• TASK INSTRUCTIONS
No record may be omitted; give all of them again exactly.

• INFORMATION
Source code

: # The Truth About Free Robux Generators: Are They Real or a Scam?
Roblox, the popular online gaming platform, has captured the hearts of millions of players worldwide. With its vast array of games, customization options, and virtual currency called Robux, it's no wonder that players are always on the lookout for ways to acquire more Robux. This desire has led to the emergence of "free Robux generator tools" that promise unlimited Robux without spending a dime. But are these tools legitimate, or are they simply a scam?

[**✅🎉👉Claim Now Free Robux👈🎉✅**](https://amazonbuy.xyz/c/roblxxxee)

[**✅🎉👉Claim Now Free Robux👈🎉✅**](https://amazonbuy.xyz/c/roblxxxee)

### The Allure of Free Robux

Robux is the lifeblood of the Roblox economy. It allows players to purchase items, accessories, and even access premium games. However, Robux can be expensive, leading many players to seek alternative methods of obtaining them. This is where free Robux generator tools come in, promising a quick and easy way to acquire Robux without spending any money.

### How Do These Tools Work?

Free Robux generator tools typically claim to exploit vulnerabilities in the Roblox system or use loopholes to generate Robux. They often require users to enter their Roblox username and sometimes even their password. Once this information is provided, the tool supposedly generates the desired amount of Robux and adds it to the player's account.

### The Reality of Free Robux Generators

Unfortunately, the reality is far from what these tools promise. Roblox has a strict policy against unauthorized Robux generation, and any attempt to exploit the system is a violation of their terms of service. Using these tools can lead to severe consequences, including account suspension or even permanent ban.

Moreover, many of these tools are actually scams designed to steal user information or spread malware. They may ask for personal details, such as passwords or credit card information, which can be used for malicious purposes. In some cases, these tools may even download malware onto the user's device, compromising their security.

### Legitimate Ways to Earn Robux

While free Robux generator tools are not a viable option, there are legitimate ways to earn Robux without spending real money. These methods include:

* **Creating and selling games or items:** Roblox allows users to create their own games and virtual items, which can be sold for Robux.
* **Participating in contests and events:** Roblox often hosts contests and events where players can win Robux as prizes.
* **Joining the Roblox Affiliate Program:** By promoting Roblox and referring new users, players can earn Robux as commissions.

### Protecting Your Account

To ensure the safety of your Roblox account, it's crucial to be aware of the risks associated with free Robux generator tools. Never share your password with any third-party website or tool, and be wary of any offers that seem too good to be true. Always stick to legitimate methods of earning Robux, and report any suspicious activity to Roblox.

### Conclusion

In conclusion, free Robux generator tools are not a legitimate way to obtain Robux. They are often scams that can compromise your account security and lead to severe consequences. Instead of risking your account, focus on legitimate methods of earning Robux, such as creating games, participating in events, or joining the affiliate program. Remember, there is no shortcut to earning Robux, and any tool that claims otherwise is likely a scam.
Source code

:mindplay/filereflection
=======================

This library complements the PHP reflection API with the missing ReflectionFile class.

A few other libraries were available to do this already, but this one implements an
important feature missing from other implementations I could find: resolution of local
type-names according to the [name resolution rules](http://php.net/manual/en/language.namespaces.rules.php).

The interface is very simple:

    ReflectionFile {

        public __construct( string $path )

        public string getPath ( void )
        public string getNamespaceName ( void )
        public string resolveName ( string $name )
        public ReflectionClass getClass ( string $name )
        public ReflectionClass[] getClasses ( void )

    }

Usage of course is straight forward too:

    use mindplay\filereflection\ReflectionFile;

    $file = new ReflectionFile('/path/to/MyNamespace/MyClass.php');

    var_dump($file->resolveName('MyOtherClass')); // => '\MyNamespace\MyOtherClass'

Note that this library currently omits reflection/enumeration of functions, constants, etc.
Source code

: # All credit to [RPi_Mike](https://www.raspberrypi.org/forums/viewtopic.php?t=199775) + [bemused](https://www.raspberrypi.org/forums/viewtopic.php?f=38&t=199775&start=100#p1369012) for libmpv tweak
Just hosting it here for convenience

• ANSWER TO THE PROBLEM
Source code

: # The Truth About Free Robux Generators: Are They Real or a Scam?
Roblox, the popular online gaming platform, has captured the hearts of millions of players worldwide. With its vast array of games, customization options, and virtual currency called Robux, it's no wonder that players are always on the lookout for ways to acquire more Robux. This desire has led to the emergence of "free Robux generator tools" that promise unlimited Robux without spending a dime. But are these tools legitimate, or are they simply a scam?

[**✅🎉👉Claim Now Free Robux👈🎉✅**](https://amazonbuy.xyz/c/roblxxxee)

[**✅🎉👉Claim Now Free Robux👈🎉✅**](https://amazonbuy.xyz/c/roblxxxee)

### The Allure of Free Robux

Robux is the lifeblood of the Roblox economy. It allows players to purchase items, accessories, and even access premium games. However, Robux can be expensive, leading many players to seek alternative methods of obtaining them. This is where free Robux generator tools come in, promising a quick and easy way to acquire Robux without spending any money.

### How Do These Tools Work?

Free Robux generator tools typically claim to exploit vulnerabilities in the Roblox system or use loopholes to generate Robux. They often require users to enter their Roblox username and sometimes even their password. Once this information is provided, the tool supposedly generates the desired amount of Robux and adds it to the player's account.

### The Reality of Free Robux Generators

Unfortunately, the reality is far from what these tools promise. Roblox has a strict policy against unauthorized Robux generation, and any attempt to exploit the system is a violation of their terms of service. Using these tools can lead to severe consequences, including account suspension or even permanent ban.

Moreover, many of these tools are actually scams designed to steal user information or spread malware. They may ask for personal details, such as passwords or credit card information, which can be used for malicious purposes. In some cases, these tools may even download malware onto the user's device, compromising their security.

### Legitimate Ways to Earn Robux

While free Robux generator tools are not a viable option, there are legitimate ways to earn Robux without spending real money. These methods include:

* **Creating and selling games or items:** Roblox allows users to create their own games and virtual items, which can be sold for Robux.
* **Participating in contests and events:** Roblox often hosts contests and events where players can win Robux as prizes.
* **Joining the Roblox Affiliate Program:** By promoting Roblox and referring new users, players can earn Robux as commissions.

### Protecting Your Account

To ensure the safety of your Roblox account, it's crucial to be aware of the risks associated with free Robux generator tools. Never share your password with any third-party website or tool, and be wary of any offers that seem too good to be true. Always stick to legitimate methods of earning Robux, and report any suspicious activity to Roblox.

### Conclusion

In conclusion, free Robux generator tools are not a legitimate way to obtain Robux. They are often scams that can compromise your account security and lead to severe consequences. Instead of risking your account, focus on legitimate methods of earning Robux, such as creating games, participating in events, or joining the affiliate program. Remember, there is no shortcut to earning Robux, and any tool that claims otherwise is likely a scam.
Source code

:mindplay/filereflection
=======================

This library complements the PHP reflection API with the missing ReflectionFile class.

A few other libraries were available to do this already, but this one implements an
important feature missing from other implementations I could find: resolution of local
type-names according to the [name resolution rules](http://php.net/manual/en/language.namespaces.rules.php).

The interface is very simple:

    ReflectionFile {

        public __construct( string $path )

        public string getPath ( void )
        public string getNamespaceName ( void )
        public string resolveName ( string $name )
        public ReflectionClass getClass ( string $name )
        public ReflectionClass[] getClasses ( void )

    }

Usage of course is straight forward too:

    use mindplay\filereflection\ReflectionFile;

    $file = new ReflectionFile('/path/to/MyNamespace/MyClass.php');

    var_dump($file->resolveName('MyOtherClass')); // => '\MyNamespace\MyOtherClass'

Note that this library currently omits reflection/enumeration of functions, constants, etc.
Source code

: # All credit to [RPi_Mike](https://www.raspberrypi.org/forums/viewtopic.php?t=199775) + [bemused](https://www.raspberrypi.org/forums/viewtopic.php?f=38&t=199775&start=100#p1369012) for libmpv tweak
Just hosting it here for convenience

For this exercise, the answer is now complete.